- WORK TO BE COMPLETED -
Report how many lines of the listing include the word "endl"; nothing else should be written.

- DATA IN THIS EXERCISE -

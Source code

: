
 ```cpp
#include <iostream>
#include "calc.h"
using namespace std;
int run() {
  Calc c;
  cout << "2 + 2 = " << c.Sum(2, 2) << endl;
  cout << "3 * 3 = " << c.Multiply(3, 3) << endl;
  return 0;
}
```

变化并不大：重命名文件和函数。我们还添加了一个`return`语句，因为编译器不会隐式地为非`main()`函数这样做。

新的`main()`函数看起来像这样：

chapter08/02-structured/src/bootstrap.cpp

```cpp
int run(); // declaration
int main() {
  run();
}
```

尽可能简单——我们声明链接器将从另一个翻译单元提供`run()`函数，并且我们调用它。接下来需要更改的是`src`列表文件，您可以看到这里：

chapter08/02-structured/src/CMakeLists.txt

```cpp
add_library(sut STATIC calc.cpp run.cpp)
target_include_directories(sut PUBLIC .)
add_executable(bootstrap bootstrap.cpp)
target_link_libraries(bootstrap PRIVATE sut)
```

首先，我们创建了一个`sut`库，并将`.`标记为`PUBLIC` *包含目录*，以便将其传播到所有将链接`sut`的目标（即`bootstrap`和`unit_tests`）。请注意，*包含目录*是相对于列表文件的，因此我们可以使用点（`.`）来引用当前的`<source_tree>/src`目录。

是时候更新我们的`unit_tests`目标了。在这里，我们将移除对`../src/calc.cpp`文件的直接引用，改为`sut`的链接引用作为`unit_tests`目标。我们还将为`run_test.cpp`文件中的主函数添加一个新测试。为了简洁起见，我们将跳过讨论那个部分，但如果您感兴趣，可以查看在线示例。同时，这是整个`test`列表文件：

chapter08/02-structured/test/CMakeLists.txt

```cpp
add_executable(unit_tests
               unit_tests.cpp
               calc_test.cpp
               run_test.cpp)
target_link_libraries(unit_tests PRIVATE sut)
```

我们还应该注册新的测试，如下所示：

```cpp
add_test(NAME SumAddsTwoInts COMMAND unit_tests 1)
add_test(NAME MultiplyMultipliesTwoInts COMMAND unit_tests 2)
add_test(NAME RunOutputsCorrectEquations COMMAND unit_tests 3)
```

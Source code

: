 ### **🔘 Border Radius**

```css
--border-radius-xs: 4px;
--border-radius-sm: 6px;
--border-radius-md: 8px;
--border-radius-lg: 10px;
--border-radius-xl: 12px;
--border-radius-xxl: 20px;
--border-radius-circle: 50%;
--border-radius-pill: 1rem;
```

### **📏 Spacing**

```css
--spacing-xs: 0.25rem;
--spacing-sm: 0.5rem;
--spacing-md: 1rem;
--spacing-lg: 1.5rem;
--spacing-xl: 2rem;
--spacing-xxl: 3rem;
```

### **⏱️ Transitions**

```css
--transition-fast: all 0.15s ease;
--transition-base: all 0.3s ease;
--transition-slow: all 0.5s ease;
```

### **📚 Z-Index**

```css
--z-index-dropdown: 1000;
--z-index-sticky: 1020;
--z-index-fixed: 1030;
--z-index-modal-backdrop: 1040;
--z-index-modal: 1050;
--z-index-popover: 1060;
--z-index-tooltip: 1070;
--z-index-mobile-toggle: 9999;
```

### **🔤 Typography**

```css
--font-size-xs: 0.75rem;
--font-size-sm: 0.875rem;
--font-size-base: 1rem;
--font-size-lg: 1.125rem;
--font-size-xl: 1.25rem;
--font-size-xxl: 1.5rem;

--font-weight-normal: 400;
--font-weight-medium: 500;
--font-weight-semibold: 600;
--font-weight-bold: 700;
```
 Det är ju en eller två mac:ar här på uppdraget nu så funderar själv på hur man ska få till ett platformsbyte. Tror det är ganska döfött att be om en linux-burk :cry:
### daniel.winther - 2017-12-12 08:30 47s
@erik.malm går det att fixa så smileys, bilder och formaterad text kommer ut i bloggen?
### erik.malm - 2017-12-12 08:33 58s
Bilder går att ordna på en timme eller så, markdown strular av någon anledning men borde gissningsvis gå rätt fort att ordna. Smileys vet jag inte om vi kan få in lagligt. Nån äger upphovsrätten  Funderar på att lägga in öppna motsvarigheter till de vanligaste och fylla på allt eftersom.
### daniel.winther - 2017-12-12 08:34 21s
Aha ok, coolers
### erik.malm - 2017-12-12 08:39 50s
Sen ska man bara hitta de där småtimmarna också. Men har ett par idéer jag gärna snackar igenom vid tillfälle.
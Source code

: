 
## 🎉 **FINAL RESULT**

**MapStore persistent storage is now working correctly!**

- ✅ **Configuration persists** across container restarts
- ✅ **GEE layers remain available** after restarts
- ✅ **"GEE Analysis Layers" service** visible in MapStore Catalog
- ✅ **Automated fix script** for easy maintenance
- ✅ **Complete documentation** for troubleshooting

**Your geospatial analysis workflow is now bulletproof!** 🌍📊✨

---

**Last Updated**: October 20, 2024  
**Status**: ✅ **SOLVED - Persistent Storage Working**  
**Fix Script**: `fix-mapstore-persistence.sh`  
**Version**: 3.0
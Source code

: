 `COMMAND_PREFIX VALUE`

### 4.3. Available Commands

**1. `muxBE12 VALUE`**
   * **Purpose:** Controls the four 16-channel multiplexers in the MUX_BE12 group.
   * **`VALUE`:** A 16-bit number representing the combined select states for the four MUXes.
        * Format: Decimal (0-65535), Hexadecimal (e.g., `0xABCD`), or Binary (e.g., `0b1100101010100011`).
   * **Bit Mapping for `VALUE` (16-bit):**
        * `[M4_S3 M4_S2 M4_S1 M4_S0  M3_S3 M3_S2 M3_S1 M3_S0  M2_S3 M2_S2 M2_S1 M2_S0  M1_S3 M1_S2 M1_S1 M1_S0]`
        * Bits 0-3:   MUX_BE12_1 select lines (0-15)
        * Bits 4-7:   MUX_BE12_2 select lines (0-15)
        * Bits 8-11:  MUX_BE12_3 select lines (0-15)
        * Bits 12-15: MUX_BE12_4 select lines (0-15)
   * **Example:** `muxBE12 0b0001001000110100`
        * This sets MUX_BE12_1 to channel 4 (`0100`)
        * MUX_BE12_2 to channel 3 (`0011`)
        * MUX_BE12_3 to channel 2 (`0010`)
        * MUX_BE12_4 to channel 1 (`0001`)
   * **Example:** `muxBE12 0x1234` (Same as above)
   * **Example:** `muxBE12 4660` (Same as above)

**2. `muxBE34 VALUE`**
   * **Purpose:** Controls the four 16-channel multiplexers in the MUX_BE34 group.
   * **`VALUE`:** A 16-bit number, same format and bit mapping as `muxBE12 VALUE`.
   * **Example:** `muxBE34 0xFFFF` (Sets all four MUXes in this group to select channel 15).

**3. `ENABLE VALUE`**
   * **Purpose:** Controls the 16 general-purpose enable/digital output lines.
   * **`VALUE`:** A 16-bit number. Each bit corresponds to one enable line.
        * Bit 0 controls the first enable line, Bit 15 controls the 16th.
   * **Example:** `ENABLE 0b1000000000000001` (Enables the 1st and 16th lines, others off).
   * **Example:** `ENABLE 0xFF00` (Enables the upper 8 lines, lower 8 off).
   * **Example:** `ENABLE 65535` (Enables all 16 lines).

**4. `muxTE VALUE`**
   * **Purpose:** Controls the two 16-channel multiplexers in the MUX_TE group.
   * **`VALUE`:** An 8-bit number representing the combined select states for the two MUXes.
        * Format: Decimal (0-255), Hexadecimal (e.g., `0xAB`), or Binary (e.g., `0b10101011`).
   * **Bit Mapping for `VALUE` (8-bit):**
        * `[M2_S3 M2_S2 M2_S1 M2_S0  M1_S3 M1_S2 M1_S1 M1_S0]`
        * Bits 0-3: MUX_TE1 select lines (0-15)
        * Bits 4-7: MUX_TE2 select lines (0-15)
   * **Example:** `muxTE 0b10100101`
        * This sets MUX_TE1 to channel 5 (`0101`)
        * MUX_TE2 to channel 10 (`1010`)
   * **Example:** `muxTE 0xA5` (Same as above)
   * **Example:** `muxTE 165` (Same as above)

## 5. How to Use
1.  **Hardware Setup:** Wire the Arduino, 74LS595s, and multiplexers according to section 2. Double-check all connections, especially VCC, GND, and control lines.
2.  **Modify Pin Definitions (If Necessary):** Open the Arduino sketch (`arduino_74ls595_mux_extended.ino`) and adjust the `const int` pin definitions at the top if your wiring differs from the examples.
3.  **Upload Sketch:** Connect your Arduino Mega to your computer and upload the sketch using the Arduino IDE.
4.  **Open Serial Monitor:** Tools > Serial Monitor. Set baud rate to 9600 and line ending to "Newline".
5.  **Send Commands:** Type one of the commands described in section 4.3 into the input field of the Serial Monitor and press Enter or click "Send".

- RESPONSE BOX -
2